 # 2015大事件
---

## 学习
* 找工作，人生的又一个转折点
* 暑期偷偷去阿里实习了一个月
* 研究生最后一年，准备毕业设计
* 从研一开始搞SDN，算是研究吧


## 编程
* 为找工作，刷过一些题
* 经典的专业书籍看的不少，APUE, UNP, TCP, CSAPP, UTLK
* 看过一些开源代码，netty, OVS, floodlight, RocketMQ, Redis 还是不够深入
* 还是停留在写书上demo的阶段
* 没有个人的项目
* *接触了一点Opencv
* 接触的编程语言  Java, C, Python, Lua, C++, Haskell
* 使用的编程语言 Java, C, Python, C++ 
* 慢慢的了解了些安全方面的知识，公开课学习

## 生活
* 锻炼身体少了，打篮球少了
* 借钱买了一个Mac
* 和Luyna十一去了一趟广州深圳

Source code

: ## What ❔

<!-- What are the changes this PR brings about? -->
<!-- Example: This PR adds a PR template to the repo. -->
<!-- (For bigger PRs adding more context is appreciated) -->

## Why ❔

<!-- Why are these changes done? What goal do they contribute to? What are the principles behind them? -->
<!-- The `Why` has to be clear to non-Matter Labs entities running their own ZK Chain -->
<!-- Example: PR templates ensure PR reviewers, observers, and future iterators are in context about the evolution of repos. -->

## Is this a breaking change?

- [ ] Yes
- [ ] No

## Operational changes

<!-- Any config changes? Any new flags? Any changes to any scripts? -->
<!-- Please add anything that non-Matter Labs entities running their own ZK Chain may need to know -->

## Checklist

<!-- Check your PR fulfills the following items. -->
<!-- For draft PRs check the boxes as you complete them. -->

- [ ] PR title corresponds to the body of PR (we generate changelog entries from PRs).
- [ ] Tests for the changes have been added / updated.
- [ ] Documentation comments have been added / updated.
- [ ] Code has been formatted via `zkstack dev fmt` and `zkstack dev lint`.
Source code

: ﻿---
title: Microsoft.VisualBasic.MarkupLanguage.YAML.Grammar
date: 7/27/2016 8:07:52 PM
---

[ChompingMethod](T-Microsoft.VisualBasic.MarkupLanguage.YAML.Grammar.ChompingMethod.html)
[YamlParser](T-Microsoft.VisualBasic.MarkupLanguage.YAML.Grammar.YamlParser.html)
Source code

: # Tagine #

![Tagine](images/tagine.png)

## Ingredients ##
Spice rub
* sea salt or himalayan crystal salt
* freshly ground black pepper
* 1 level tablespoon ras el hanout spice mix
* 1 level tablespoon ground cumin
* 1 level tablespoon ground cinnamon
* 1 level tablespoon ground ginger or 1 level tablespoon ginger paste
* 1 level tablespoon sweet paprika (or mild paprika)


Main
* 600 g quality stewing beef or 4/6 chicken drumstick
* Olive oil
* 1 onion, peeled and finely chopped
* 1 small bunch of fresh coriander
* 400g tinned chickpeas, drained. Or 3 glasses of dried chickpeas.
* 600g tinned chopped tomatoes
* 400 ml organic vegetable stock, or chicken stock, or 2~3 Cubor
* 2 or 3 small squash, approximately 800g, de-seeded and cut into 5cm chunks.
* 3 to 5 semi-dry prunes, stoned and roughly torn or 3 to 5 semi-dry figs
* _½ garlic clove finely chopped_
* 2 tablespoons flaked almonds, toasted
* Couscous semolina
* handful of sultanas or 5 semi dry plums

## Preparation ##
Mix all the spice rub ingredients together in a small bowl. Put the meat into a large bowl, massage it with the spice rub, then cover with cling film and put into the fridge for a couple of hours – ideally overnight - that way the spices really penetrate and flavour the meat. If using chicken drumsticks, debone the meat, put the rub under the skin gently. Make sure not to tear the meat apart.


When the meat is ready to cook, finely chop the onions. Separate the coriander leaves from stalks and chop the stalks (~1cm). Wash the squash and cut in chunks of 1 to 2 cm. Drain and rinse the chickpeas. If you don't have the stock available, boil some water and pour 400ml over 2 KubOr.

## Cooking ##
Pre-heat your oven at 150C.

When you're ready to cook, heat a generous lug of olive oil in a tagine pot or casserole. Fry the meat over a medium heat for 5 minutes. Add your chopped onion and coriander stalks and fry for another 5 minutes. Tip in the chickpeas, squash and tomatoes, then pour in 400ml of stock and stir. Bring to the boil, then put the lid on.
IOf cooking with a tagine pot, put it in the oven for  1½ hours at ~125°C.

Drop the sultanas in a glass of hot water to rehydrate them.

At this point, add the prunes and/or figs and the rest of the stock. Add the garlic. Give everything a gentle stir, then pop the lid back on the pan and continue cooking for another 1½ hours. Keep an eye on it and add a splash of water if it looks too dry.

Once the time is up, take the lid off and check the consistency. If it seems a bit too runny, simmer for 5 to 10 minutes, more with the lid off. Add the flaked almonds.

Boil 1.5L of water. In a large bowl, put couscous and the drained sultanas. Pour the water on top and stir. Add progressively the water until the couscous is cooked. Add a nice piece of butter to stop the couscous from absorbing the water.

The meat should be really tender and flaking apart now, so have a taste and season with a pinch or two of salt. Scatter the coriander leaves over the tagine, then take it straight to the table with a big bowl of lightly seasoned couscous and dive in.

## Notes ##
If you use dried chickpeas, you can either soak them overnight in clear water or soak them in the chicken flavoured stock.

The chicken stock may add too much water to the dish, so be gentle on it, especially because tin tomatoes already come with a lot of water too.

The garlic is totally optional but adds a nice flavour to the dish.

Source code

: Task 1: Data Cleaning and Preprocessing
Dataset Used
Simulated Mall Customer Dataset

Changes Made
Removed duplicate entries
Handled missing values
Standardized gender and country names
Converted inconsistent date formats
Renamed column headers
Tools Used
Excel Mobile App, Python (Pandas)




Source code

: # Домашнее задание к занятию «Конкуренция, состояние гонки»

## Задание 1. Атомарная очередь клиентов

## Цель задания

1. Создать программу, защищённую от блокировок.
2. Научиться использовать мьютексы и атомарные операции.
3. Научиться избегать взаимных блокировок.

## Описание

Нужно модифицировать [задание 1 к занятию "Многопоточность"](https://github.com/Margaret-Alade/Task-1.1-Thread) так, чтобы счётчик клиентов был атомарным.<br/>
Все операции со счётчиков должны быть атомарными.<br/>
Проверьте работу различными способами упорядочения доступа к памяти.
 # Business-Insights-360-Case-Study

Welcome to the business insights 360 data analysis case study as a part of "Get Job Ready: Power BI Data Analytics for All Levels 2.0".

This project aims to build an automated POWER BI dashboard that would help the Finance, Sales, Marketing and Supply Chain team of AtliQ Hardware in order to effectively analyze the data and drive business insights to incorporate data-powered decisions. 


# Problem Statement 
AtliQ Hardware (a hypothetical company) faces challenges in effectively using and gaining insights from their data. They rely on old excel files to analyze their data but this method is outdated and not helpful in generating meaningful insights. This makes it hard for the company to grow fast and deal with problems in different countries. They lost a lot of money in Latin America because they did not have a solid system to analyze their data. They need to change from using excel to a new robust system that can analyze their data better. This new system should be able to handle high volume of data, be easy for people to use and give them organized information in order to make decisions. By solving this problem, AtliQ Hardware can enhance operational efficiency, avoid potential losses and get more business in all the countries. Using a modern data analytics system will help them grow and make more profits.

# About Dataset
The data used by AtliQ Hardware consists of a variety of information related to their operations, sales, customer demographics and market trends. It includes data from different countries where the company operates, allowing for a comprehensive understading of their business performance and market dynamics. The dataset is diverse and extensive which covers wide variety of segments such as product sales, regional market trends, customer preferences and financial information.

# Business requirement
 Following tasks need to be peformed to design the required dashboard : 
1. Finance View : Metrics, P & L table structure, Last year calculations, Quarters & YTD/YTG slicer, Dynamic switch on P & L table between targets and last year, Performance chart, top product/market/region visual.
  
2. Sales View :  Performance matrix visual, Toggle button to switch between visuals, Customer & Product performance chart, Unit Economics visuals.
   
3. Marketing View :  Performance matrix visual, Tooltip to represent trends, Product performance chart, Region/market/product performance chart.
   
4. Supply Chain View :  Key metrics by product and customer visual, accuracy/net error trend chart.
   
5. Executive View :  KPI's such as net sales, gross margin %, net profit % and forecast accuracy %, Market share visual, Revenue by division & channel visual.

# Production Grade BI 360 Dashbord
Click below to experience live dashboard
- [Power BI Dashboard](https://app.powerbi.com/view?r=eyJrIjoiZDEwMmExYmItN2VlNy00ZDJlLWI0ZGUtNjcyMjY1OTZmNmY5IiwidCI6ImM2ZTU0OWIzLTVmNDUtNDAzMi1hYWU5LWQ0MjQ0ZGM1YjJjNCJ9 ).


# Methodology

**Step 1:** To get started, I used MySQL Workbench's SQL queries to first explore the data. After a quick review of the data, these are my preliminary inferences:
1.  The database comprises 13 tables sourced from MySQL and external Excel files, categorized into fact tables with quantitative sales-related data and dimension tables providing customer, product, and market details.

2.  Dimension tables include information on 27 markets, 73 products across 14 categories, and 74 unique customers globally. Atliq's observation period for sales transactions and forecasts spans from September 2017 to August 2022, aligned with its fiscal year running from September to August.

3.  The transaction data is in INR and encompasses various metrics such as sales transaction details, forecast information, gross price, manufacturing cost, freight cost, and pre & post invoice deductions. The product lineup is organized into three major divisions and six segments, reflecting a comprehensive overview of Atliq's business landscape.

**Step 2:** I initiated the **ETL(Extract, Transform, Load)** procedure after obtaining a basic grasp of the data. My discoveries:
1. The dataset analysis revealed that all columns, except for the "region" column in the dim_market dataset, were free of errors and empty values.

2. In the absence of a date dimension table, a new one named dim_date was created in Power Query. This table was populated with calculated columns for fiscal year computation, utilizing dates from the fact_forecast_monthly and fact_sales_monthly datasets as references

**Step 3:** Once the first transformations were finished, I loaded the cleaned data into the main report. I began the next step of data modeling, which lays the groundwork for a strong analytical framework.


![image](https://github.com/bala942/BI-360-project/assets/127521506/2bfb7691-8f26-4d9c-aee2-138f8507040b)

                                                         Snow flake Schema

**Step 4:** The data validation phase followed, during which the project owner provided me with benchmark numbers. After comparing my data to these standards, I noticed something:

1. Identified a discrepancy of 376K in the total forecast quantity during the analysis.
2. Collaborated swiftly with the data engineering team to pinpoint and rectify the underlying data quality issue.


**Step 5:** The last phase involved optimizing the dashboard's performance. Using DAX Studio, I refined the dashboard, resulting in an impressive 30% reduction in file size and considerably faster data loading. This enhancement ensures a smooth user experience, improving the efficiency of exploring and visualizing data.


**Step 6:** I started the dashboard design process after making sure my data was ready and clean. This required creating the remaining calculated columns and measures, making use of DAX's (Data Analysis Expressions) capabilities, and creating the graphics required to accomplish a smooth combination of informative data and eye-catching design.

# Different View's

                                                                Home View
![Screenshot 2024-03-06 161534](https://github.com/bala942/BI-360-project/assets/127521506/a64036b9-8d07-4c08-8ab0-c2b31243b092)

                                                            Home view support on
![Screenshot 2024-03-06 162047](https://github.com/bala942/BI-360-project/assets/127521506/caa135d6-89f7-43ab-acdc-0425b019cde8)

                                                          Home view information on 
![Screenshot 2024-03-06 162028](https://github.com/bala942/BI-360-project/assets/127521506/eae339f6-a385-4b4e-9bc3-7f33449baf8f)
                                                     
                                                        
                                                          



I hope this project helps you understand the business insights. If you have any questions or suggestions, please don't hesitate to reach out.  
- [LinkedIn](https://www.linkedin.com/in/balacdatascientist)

**WHAT YOU ARE ASKED TO DO**.
In the records above, locate each line with the word "Once". Copy all such lines.

**TASK ANSWER**.
Once the time is up, take the lid off and check the consistency. If it seems a bit too runny, simmer for 5 to 10 minutes, more with the lid off. Add the flaked almonds.
**Step 3:** Once the first transformations were finished, I loaded the cleaned data into the main report. I began the next step of data modeling, which lays the groundwork for a strong analytical framework.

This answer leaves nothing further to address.